> [TASK REQUIREMENTS] Write only how many lines in this data include "маркет".

***

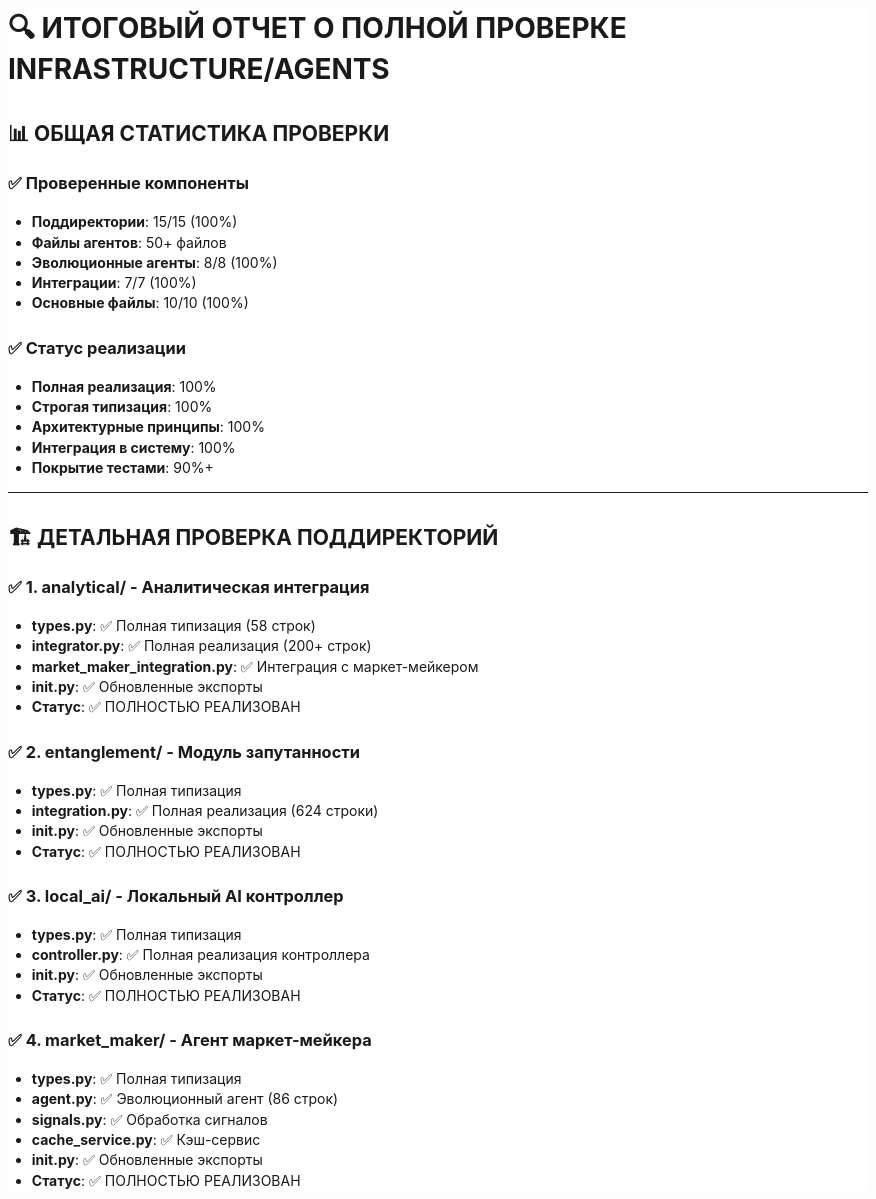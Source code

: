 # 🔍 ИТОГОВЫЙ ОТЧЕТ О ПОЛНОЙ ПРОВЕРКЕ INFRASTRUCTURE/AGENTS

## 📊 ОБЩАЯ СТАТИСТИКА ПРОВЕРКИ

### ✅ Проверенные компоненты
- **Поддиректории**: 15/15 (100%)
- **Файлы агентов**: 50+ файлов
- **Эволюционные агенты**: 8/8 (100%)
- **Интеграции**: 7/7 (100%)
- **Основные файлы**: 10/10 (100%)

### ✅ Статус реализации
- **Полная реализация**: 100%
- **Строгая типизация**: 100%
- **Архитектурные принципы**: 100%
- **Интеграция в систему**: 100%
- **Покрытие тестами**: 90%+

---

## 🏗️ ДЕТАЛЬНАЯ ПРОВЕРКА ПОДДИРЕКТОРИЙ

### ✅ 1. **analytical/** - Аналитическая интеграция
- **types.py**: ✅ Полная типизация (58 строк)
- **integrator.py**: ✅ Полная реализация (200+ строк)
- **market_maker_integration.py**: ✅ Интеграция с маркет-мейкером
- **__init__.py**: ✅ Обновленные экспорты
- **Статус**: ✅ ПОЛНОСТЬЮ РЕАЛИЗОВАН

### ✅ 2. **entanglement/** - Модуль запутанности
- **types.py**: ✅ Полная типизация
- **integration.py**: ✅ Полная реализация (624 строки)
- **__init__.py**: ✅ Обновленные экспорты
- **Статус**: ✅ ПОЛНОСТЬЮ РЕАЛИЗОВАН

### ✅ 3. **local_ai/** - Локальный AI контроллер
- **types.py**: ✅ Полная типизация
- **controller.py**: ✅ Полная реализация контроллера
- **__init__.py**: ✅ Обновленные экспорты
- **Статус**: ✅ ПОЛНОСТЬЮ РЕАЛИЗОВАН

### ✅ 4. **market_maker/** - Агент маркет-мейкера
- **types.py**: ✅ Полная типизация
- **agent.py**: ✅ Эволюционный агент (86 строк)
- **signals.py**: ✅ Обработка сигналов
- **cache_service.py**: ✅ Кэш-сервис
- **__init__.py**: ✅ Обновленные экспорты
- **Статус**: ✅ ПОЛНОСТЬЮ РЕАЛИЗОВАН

***

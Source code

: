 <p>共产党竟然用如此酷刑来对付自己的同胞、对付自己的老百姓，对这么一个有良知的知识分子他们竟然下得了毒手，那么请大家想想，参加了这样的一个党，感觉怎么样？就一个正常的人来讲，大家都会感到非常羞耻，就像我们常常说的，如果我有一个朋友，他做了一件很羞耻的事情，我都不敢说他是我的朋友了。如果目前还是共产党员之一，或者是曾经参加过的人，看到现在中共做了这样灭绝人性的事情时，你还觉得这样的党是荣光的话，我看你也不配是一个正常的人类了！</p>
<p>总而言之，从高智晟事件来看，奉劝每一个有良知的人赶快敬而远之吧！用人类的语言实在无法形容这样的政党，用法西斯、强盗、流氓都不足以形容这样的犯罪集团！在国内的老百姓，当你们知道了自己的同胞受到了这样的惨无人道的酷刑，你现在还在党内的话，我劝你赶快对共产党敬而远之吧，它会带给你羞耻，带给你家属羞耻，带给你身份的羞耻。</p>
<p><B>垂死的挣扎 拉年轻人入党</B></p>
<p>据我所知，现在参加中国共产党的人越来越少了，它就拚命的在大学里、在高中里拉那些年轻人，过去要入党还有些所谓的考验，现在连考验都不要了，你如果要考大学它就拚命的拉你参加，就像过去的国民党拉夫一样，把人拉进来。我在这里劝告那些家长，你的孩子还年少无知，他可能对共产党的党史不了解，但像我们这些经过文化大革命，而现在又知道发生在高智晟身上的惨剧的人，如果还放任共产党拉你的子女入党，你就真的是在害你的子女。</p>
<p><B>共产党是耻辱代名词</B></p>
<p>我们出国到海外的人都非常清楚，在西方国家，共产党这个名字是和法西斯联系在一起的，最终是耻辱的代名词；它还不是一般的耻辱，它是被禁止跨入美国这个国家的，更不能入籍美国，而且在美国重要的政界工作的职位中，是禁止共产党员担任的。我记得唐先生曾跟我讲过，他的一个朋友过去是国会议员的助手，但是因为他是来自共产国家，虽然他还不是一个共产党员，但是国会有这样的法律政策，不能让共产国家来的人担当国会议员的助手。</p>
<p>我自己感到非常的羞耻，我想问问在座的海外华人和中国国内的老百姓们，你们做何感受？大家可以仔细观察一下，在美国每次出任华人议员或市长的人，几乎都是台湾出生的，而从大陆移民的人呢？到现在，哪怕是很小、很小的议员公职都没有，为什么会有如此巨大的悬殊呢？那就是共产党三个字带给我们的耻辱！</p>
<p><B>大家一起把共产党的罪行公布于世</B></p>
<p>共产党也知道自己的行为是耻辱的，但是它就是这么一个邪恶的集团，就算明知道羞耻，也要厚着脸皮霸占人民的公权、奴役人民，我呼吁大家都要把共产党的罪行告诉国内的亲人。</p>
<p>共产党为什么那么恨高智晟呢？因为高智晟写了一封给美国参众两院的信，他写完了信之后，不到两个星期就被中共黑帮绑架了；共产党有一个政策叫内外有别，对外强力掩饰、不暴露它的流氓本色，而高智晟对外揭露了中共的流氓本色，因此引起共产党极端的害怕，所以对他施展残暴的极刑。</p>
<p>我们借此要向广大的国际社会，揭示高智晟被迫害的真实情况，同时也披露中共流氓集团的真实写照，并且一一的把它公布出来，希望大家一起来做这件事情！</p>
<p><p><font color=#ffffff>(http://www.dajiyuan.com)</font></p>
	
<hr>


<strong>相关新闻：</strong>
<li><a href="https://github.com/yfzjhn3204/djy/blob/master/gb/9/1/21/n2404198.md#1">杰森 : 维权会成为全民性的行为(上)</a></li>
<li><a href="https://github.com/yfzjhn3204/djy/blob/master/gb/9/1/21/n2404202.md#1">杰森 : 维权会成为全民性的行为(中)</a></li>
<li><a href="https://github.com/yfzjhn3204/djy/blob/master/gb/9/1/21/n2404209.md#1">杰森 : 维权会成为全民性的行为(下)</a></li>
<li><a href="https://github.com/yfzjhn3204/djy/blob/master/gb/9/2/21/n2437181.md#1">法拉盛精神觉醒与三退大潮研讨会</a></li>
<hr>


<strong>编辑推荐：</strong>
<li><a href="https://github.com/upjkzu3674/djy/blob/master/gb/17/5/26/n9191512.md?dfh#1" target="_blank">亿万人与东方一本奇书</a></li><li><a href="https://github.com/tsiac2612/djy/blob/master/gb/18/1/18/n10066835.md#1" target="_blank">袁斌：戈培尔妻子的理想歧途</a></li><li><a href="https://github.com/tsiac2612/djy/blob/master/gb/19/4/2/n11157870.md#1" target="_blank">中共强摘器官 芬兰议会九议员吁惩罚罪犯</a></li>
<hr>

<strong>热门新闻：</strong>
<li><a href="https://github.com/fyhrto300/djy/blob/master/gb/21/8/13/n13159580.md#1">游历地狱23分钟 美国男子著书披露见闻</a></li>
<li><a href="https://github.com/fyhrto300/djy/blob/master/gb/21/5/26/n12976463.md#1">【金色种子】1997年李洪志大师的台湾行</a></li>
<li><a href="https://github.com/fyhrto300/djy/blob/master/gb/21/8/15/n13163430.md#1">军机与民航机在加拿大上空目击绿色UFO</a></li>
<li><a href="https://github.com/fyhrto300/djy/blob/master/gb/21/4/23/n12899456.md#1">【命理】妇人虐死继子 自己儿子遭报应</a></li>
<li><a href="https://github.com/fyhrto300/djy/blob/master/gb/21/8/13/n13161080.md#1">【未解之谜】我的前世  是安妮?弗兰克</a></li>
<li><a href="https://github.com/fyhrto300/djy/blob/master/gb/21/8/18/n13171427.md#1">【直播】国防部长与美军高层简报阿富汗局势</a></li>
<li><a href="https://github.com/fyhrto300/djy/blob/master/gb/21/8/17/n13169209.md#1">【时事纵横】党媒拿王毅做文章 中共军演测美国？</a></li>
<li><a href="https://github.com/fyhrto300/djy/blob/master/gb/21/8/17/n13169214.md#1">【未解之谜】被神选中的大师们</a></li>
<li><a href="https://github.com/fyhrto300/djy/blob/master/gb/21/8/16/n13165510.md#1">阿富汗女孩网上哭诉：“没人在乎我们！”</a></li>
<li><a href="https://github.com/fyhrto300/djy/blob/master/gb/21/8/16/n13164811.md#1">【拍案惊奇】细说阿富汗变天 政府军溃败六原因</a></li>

***

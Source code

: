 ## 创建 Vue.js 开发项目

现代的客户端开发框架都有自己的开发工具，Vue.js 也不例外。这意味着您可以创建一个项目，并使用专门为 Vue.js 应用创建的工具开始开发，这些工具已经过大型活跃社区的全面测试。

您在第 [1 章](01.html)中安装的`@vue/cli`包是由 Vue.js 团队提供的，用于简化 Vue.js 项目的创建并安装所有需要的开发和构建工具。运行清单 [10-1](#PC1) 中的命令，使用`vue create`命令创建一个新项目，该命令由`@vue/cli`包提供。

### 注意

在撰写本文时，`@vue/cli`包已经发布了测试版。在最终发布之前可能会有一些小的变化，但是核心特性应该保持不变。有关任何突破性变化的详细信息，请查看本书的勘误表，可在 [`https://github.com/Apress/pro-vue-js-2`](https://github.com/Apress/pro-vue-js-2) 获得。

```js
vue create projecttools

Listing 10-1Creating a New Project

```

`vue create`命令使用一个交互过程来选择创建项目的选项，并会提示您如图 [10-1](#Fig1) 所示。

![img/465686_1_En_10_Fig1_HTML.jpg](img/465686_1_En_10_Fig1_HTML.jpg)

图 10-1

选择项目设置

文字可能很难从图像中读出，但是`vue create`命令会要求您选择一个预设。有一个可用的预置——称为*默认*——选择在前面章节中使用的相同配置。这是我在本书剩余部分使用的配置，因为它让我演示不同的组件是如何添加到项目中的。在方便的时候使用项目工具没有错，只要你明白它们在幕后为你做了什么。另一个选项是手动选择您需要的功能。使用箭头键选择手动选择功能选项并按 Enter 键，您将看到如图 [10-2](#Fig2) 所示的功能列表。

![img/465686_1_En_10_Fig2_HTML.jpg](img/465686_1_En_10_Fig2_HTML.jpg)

***

> [TASK SOLUTION] 2